Re: [PATCH v1 2/2] vfio/pci: Allow MMIO regions to be exported through dma-buf

public inbox for kvm@vger.kernel.org
 help / color / mirror / Atom feed

From: Jason Gunthorpe <jgg@nvidia.com>
To: Alex Williamson <alex.williamson@redhat.com>
Cc: Vivek Kasireddy <vivek.kasireddy@intel.com>,
	dri-devel@lists.freedesktop.org, kvm@vger.kernel.org,
	linux-rdma@vger.kernel.org
Subject: Re: [PATCH v1 2/2] vfio/pci: Allow MMIO regions to be exported through dma-buf
Date: Wed, 1 May 2024 09:53:09 -0300	[thread overview]
Message-ID: <20240501125309.GB941030@nvidia.com> (raw)
In-Reply-To: <20240430162450.711f4616.alex.williamson@redhat.com>

On Tue, Apr 30, 2024 at 04:24:50PM -0600, Alex Williamson wrote:
> > +static vm_fault_t vfio_pci_dma_buf_fault(struct vm_fault *vmf)
> > +{
> > +	struct vm_area_struct *vma = vmf->vma;
> > +	struct vfio_pci_dma_buf *priv = vma->vm_private_data;
> > +	pgoff_t pgoff = vmf->pgoff;
> > +
> > +	if (pgoff >= priv->nr_pages)
> > +		return VM_FAULT_SIGBUS;
> > +
> > +	return vmf_insert_pfn(vma, vmf->address,
> > +			      page_to_pfn(priv->pages[pgoff]));
> > +}
> 
> How does this prevent the MMIO space from being mmap'd when disabled at
> the device?  How is the mmap revoked when the MMIO becomes disabled?
> Is it part of the move protocol?

Yes, we should not have a mmap handler for dmabuf. vfio memory must be
mmapped in the normal way.

> > +static void vfio_pci_dma_buf_release(struct dma_buf *dmabuf)
> > +{
> > +	struct vfio_pci_dma_buf *priv = dmabuf->priv;
> > +
> > +	/*
> > +	 * Either this or vfio_pci_dma_buf_cleanup() will remove from the list.
> > +	 * The refcount prevents both.
> > +	 */
> > +	if (priv->vdev) {
> > +		release_p2p_pages(priv, priv->nr_pages);
> > +		kfree(priv->pages);
> > +		down_write(&priv->vdev->memory_lock);
> > +		list_del_init(&priv->dmabufs_elm);
> > +		up_write(&priv->vdev->memory_lock);
> 
> Why are we acquiring and releasing the memory_lock write lock
> throughout when we're not modifying the device memory enable state?
> Ugh, we're using it to implicitly lock dmabufs_elm/dmabufs aren't we...

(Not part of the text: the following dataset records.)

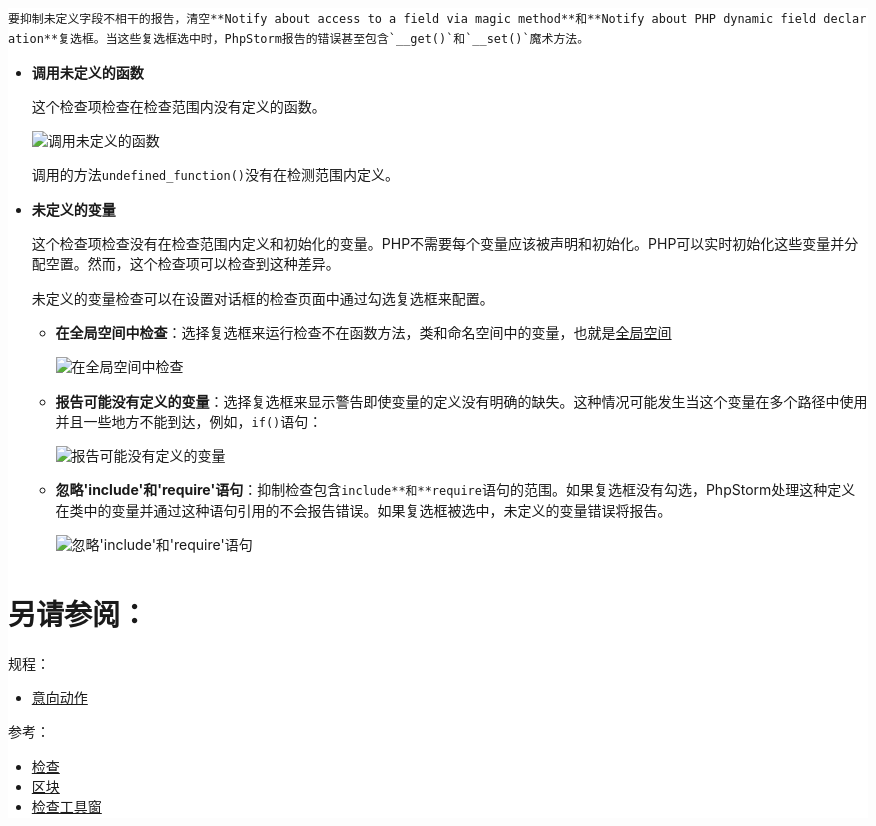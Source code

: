     要抑制未定义字段不相干的报告，清空**Notify about access to a field via magic method**和**Notify about PHP dynamic field declaration**复选框。当这些复选框选中时，PhpStorm报告的错误甚至包含`__get()`和`__set()`魔术方法。


* **调用未定义的函数**

    这个检查项检查在检查范围内没有定义的函数。
    
    ![调用未定义的函数](http://image.jellychen.cn/uploads/2016/11/undefined_function_inspection.png)
    
    调用的方法`undefined_function()`没有在检测范围内定义。
    
* **未定义的变量**
    
    这个检查项检查没有在检查范围内定义和初始化的变量。PHP不需要每个变量应该被声明和初始化。PHP可以实时初始化这些变量并分配空置。然而，这个检查项可以检查到这种差异。
    
    未定义的变量检查可以在设置对话框的检查页面中通过勾选复选框来配置。    
    
    * **在全局空间中检查**：选择复选框来运行检查不在函数方法，类和命名空间中的变量，也就是[全局空间](http://php.net/manual/en/language.namespaces.global.php)
    
        ![在全局空间中检查](http://image.jellychen.cn/uploads/2016/11/ps_undefined_var_global_space_on.png)
        
    * **报告可能没有定义的变量**：选择复选框来显示警告即使变量的定义没有明确的缺失。这种情况可能发生当这个变量在多个路径中使用并且一些地方不能到达，例如，`if()`语句：
    
        ![报告可能没有定义的变量](http://image.jellychen.cn/uploads/2016/11/ps_undefined_var_if_statement.png)
        
    * **忽略'include'和'require'语句**：抑制检查包含`include**和**require`语句的范围。如果复选框没有勾选，PhpStorm处理这种定义在类中的变量并通过这种语句引用的不会报告错误。如果复选框被选中，未定义的变量错误将报告。
        
        ![忽略'include'和'require'语句](http://image.jellychen.cn/uploads/2016/11/undefined_variable_inspection.png)



# 另请参阅：

规程：

* [意向动作](/如何使用/常规指南/意向动作/README.md)

参考：

* [检查](/参考/设置参数对话框/编辑器/检查.md)
* [区块](/参考/设置参数对话框/外观行为/区块.md)
* [检查工具窗](/参考/工具窗参考/检查工具窗.md)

Not really implicitly, but yes the dmabufs list is locked by the
memory_lock.

> > +int vfio_pci_core_feature_dma_buf(struct vfio_pci_core_device *vdev, u32 flags,
> > +				  struct vfio_device_feature_dma_buf __user *arg,
> > +				  size_t argsz)
> > +{
> > +	struct vfio_device_feature_dma_buf get_dma_buf;
> > +	struct vfio_region_p2p_area *p2p_areas;
> > +	DEFINE_DMA_BUF_EXPORT_INFO(exp_info);
> > +	struct vfio_pci_dma_buf *priv;
> > +	int i, ret;
> > +
> > +	ret = vfio_check_feature(flags, argsz, VFIO_DEVICE_FEATURE_GET,
> > +				 sizeof(get_dma_buf));
> > +	if (ret != 1)
> > +		return ret;
> > +
> > +	if (copy_from_user(&get_dma_buf, arg, sizeof(get_dma_buf)))
> > +		return -EFAULT;
> > +
> > +	p2p_areas = memdup_array_user(&arg->p2p_areas,
> > +				      get_dma_buf.nr_areas,
> > +				      sizeof(*p2p_areas));
> > +	if (IS_ERR(p2p_areas))
> > +		return PTR_ERR(p2p_areas);
> > +
> > +	priv = kzalloc(sizeof(*priv), GFP_KERNEL);
> > +	if (!priv)
> > +		return -ENOMEM;
> 
> p2p_areas is leaked.

What is this new p2p_areas thing? It wasn't in my patch..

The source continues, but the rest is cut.